Fall salad with Carrots, Cabbage, Apples & Tahini
For the salad
- 1 Val Venosta Pinova apple
- 1 1/2 cup mixed baby greens (100g)
- 1/4 purple cabbage
- 3 carrots
- 10 walnuts, shelled
- 1 Tbsp pomegranate seeds
- 1/2 Tbsp sesame seeds, toasted
- 1/2 Tbsp extra virgin olive oil
- 1/4 lemon, juiced
- 1 handful onion sprouts
- 1 garlic clove
- black pepper, freshly ground
Foe the tahini dressing
- 1 1/2 cup chickpeas, boiled drained and rinsed (250g)
- 3/4 cup water (200g)
- 1 tbsp tahini
- 1 small chili pepper
Prepare the ingredients for the salad
Wash the carrots, cut them in half lenghtwise and place them in a lined baking tray. Brush them with olive oil and sprinkle with salt and pepper. Place the tray in the top part of the oven and turn on the grill.
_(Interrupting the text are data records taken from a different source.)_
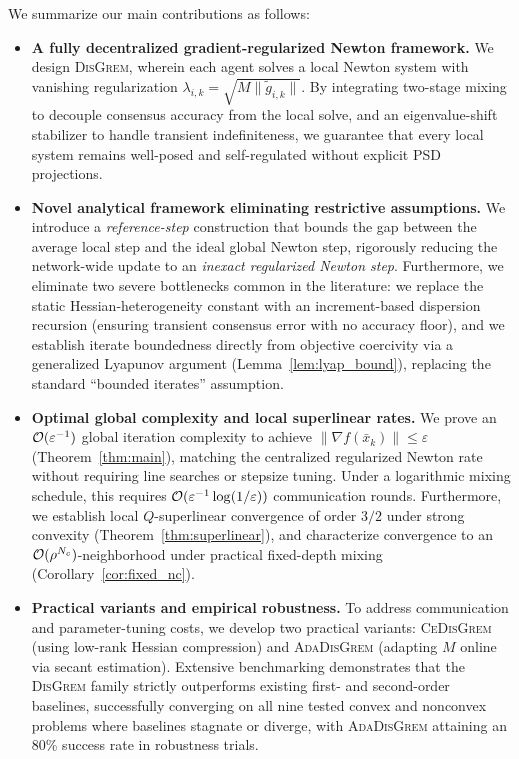 \documentclass[review,onefignum,onetabnum]{siamart171218}
\begin{document}
We summarize our main contributions as follows:
\begin{itemize}[leftmargin=1.5em]
	\item \textbf{A fully decentralized gradient-regularized Newton framework.} We design \textsc{DisGrem}, wherein each agent solves a local Newton system with vanishing regularization $\lambda_{i,k}=\sqrt{M\|\tilde g_{i,k}\|}$. By integrating two-stage mixing to decouple consensus accuracy from the local solve, and an eigenvalue-shift stabilizer to handle transient indefiniteness, we guarantee that every local system remains well-posed and self-regulated without explicit PSD projections.
	
	\item \textbf{Novel analytical framework eliminating restrictive assumptions.} We introduce a \emph{reference-step} construction that bounds the gap between the average local step and the ideal global Newton step, rigorously reducing the network-wide update to an \emph{inexact regularized Newton step}. Furthermore, we eliminate two severe bottlenecks common in the literature: we replace the static Hessian-heterogeneity constant with an increment-based dispersion recursion (ensuring transient consensus error with no accuracy floor), and we establish iterate boundedness directly from objective coercivity via a generalized Lyapunov argument (Lemma~\ref{lem:lyap_bound}), replacing the standard ``bounded iterates'' assumption.
	
	\item \textbf{Optimal global complexity and local superlinear rates.} We prove an $\cO(\varepsilon^{-1})$ global iteration complexity to achieve $\|\nabla f(\bar x_k)\|\le\varepsilon$ (Theorem~\ref{thm:main}), matching the centralized regularized Newton rate without requiring line searches or stepsize tuning. Under a logarithmic mixing schedule, this requires $\cO(\varepsilon^{-1}\log(1/\varepsilon))$ communication rounds. Furthermore, we establish local $Q$-superlinear convergence of order $3/2$ under strong convexity (Theorem~\ref{thm:superlinear}), and characterize convergence to an $\cO(\rho^{N_c})$-neighborhood under practical fixed-depth mixing (Corollary~\ref{cor:fixed_nc}).
	
	\item \textbf{Practical variants and empirical robustness.} To address communication and parameter-tuning costs, we develop two practical variants: \textsc{CeDisGrem} (using low-rank Hessian compression) and \textsc{AdaDisGrem} (adapting $M$ online via secant estimation). Extensive benchmarking demonstrates that the \textsc{DisGrem} family strictly outperforms existing first- and second-order baselines, successfully converging on all nine tested convex and nonconvex problems where baselines stagnate or diverge, with \textsc{AdaDisGrem} attaining an 80\% success rate in robustness trials.
\end{itemize}
\end{document}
Bake for about 5 minutes, or until the carrots are lightly roasted.
In a medium pan sautee the purple cabbage with olive oil, salt and the garlic clove for 3-5 minutes.
Thinly slice the apple and drizzle with the lemon juice.
How to make the tahini dressing
Blend all the ingredients until you get a creamy (but not too thick) sauce
Adjust with salt and water if needed.
Arrange the salad
In a medium serving plate place the baby greens, the purple cabbage, the carrots and the sliced apple.
Sprinkle with walnuts, pomegranate seeds, sesame seeds and onion sprouts.
Drizzle 3-4 tablespoons of the dressing sauce and serve the rest of it on the side.